>>> On 1/26/2011 at 6:05 PM, in message <[email protected]>, "Matthew 
>>> Kitchin (public/usenet)" <[email protected]> wrote:
>>
>>I've attached some wireshark call flow graphs of a couple different scenarios.
>>I have the pcap files for each one and would be glad to share them. 
>>
>>I will work on sip-traces tonight or tomorrow. I'm just a little more 
>>familiar with wireshark. 


Yeah, these call flows aren't that helpful.   You can see that the phone at 
10.81.3.253 (the phone that should be getting the transfer) sends a 180 ringing 
but there is never a 200 OK.  It never picks up.

But we  need to see what is in the invite packet.

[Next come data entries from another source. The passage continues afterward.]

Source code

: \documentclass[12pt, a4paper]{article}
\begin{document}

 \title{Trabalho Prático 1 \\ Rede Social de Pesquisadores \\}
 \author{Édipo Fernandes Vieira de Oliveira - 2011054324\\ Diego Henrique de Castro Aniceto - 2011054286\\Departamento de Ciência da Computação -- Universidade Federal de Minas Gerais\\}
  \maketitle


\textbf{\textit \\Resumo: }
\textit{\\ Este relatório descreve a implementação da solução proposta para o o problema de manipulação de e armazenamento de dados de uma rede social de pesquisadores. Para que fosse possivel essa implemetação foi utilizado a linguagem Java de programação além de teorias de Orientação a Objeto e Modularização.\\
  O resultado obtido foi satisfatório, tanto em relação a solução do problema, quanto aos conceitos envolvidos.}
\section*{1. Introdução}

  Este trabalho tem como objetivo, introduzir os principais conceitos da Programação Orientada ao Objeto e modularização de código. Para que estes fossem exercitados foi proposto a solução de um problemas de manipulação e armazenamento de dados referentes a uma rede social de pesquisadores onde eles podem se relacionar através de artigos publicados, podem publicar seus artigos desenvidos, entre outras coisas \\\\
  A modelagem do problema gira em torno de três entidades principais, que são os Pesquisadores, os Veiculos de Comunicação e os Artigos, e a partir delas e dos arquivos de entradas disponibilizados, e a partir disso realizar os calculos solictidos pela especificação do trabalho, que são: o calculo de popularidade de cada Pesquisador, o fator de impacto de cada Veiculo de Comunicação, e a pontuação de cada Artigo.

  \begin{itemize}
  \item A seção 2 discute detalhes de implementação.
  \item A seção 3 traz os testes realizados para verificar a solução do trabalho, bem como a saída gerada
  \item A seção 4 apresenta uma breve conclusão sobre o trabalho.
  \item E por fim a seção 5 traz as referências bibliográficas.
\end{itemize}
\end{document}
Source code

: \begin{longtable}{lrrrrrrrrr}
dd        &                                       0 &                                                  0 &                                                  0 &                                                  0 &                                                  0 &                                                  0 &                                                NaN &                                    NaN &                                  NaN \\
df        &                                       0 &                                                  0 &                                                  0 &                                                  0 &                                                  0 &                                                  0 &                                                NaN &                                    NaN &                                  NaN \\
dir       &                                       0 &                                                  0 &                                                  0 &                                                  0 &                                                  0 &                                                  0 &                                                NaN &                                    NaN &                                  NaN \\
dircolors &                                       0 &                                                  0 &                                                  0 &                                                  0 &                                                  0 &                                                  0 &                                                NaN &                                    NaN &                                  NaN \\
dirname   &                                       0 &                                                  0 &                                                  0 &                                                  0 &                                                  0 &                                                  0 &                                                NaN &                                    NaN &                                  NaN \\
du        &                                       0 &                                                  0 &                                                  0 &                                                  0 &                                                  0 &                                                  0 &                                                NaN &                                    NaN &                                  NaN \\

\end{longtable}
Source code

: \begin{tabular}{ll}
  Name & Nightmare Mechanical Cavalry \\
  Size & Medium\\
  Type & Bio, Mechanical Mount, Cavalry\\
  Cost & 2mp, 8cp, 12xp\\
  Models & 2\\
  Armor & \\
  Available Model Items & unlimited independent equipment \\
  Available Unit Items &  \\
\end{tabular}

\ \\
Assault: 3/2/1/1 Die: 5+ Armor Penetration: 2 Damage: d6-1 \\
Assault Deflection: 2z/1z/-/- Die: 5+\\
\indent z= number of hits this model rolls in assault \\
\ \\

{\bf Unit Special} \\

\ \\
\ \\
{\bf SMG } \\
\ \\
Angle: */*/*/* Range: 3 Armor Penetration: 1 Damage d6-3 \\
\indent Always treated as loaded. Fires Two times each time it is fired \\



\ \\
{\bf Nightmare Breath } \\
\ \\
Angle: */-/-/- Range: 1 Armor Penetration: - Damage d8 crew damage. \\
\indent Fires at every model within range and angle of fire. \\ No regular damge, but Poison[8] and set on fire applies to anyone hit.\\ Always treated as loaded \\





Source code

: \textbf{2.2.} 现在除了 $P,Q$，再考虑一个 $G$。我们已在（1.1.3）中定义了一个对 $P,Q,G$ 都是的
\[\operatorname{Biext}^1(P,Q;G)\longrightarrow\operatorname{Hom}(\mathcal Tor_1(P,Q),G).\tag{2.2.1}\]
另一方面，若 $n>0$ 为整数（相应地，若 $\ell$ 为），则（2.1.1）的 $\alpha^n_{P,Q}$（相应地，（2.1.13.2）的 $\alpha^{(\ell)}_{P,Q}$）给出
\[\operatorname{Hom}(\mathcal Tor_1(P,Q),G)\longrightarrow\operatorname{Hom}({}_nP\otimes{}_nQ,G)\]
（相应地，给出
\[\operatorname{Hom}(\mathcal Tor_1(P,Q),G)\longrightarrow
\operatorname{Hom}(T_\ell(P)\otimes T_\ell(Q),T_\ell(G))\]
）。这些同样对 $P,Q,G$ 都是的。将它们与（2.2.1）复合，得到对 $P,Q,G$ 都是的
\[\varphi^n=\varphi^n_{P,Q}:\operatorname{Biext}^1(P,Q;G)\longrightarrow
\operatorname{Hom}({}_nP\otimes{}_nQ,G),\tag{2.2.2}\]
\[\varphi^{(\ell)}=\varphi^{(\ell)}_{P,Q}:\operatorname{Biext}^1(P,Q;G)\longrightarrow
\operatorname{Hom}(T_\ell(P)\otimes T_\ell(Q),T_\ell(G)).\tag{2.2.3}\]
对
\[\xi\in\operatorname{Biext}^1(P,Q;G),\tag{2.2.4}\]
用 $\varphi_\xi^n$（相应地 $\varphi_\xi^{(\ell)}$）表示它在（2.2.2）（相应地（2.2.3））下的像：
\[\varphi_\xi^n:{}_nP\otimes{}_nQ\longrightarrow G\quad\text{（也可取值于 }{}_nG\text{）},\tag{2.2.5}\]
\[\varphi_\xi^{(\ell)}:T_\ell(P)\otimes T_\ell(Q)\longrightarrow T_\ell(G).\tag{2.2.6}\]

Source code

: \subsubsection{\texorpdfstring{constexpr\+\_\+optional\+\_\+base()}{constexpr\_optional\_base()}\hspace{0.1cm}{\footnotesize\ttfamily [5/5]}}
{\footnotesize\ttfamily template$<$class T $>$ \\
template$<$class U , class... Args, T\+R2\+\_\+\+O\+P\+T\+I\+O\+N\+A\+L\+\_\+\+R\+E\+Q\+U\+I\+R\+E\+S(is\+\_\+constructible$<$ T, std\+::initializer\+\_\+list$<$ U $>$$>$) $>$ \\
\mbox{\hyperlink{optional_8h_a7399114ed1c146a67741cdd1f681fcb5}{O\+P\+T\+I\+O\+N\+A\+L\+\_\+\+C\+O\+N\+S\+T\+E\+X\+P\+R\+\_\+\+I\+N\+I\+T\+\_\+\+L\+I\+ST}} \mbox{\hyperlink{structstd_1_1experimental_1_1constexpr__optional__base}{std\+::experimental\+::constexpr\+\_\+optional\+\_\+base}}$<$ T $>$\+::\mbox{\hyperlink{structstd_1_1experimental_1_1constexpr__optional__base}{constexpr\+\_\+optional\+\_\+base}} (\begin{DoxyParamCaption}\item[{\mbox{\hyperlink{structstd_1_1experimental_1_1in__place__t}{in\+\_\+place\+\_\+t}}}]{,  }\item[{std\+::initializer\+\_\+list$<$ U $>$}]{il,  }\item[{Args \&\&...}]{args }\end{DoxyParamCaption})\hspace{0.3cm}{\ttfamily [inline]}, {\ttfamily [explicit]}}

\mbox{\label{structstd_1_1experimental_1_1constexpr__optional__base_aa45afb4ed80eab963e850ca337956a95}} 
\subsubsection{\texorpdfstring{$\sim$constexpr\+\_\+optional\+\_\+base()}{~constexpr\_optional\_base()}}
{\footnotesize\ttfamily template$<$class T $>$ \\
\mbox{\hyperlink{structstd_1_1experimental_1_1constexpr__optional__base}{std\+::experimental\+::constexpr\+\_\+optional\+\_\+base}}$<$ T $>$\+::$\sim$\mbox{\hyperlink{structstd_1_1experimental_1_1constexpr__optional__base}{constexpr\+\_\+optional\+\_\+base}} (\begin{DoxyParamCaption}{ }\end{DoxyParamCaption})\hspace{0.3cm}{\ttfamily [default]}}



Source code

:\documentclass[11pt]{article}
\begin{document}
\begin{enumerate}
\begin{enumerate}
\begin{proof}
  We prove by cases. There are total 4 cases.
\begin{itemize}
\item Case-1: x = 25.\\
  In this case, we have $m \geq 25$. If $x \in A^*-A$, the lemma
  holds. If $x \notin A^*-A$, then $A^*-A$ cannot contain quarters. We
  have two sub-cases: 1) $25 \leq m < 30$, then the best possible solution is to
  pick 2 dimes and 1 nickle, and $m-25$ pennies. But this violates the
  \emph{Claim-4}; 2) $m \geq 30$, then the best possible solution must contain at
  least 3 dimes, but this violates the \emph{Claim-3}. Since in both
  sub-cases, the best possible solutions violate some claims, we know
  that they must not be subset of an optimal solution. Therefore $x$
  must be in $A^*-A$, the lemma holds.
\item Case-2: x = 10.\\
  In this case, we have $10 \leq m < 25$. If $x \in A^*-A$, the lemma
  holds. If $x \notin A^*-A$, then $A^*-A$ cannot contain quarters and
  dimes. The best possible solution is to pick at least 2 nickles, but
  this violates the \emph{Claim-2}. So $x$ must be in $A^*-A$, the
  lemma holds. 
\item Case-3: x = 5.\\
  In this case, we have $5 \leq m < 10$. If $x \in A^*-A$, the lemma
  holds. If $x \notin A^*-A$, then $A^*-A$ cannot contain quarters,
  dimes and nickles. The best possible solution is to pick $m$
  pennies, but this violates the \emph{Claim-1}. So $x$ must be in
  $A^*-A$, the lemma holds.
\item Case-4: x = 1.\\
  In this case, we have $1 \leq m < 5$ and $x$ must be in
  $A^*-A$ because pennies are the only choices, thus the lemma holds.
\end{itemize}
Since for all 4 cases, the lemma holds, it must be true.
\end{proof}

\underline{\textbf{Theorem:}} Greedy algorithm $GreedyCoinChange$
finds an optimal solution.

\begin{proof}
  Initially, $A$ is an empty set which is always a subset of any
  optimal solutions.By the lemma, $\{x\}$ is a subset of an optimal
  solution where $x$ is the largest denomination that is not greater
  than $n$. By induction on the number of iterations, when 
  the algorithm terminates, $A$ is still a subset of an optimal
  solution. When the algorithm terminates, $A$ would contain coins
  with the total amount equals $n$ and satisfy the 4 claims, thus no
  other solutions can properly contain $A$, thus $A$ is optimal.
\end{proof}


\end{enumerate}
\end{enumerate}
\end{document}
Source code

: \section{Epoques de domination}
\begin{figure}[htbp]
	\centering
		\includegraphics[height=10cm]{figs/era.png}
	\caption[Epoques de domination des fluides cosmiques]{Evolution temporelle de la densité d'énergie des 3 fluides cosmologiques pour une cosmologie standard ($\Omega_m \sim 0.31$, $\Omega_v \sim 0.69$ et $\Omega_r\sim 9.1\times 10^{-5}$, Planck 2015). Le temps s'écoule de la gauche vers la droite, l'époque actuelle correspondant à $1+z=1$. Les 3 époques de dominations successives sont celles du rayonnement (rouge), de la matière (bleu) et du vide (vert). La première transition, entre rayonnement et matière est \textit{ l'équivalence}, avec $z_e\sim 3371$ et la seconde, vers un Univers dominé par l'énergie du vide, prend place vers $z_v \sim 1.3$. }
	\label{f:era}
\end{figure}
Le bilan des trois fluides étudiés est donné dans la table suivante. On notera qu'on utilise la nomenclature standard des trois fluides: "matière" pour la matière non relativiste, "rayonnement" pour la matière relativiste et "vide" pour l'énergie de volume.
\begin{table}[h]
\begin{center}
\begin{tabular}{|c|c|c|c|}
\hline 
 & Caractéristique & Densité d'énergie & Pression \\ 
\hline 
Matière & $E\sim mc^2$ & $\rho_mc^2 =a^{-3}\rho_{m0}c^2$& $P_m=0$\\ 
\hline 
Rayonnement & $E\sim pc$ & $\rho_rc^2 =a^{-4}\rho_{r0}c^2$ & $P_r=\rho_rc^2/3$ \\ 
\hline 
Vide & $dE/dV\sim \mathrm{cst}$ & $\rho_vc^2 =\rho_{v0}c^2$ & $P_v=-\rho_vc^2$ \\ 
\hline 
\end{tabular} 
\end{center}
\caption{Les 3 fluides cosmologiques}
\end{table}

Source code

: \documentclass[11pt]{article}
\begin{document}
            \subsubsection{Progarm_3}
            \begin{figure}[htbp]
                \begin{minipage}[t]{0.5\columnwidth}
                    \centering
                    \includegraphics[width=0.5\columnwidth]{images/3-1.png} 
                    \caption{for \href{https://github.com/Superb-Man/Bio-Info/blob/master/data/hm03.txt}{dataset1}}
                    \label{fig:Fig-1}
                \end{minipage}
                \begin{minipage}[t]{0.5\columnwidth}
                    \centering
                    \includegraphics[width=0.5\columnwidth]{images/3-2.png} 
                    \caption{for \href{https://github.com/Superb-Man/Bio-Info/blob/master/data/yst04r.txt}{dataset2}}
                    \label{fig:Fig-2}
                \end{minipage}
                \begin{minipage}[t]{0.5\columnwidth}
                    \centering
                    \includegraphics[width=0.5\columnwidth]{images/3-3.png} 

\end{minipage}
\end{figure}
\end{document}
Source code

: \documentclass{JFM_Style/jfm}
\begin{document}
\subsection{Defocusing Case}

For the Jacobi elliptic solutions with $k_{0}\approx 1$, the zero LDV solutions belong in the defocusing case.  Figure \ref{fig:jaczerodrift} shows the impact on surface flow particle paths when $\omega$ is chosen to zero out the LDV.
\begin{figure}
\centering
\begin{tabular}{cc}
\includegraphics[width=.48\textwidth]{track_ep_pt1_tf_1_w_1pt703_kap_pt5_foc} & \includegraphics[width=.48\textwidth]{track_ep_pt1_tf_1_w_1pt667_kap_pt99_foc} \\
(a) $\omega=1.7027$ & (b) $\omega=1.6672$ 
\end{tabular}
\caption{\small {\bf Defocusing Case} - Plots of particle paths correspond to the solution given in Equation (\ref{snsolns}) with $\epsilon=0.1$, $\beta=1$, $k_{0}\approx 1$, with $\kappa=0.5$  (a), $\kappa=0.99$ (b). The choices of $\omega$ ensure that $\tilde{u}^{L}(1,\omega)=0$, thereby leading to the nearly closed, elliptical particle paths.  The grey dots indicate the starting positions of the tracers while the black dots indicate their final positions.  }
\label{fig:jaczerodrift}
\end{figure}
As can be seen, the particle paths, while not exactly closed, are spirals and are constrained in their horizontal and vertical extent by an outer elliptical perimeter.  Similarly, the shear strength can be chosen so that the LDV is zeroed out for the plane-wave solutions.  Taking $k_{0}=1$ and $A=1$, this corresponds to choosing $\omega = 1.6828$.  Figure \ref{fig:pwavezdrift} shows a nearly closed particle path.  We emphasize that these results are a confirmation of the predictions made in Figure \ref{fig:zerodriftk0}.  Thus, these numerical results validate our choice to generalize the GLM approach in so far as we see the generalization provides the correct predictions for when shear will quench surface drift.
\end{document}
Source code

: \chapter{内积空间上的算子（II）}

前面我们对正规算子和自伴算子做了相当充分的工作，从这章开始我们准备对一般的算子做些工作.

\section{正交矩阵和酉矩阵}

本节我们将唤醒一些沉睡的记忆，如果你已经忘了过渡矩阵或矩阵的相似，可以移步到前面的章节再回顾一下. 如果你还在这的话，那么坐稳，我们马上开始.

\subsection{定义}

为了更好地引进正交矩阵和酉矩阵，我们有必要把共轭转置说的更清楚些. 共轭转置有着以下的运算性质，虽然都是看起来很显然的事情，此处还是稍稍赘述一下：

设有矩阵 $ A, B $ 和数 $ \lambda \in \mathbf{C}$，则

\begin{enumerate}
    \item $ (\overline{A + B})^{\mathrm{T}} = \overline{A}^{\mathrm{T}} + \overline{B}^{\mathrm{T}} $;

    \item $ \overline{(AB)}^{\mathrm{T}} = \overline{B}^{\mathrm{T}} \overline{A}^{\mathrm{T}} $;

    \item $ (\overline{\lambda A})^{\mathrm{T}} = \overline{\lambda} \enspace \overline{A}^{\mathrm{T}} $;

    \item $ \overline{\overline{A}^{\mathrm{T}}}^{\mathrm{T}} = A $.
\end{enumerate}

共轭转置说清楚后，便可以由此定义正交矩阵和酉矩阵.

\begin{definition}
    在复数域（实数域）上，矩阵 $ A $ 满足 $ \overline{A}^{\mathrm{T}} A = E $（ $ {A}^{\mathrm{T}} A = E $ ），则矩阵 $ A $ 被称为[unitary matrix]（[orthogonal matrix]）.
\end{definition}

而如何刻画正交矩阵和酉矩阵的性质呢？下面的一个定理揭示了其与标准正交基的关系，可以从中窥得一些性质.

A sipx-trace is very simple.

- Putty to sipx
- Rotate logs so you can narrow down the results with:   logrotate -f 
/etc/logrotate.d/sipxchange
- Make a test call
- cd to the logs directory:  cd /var/log/sipxpbx
- Trace that specific call using the phone number (its best to use the call-id 
but phone number works if its unquite):  sipx-trace --all-components --output 
trace.xml  777-123-4567
- Use Winscp and copy the trace.xml to your desktop.
- open in sipviewer

If you have the actual wiresharks you can email them to me offlist if you like.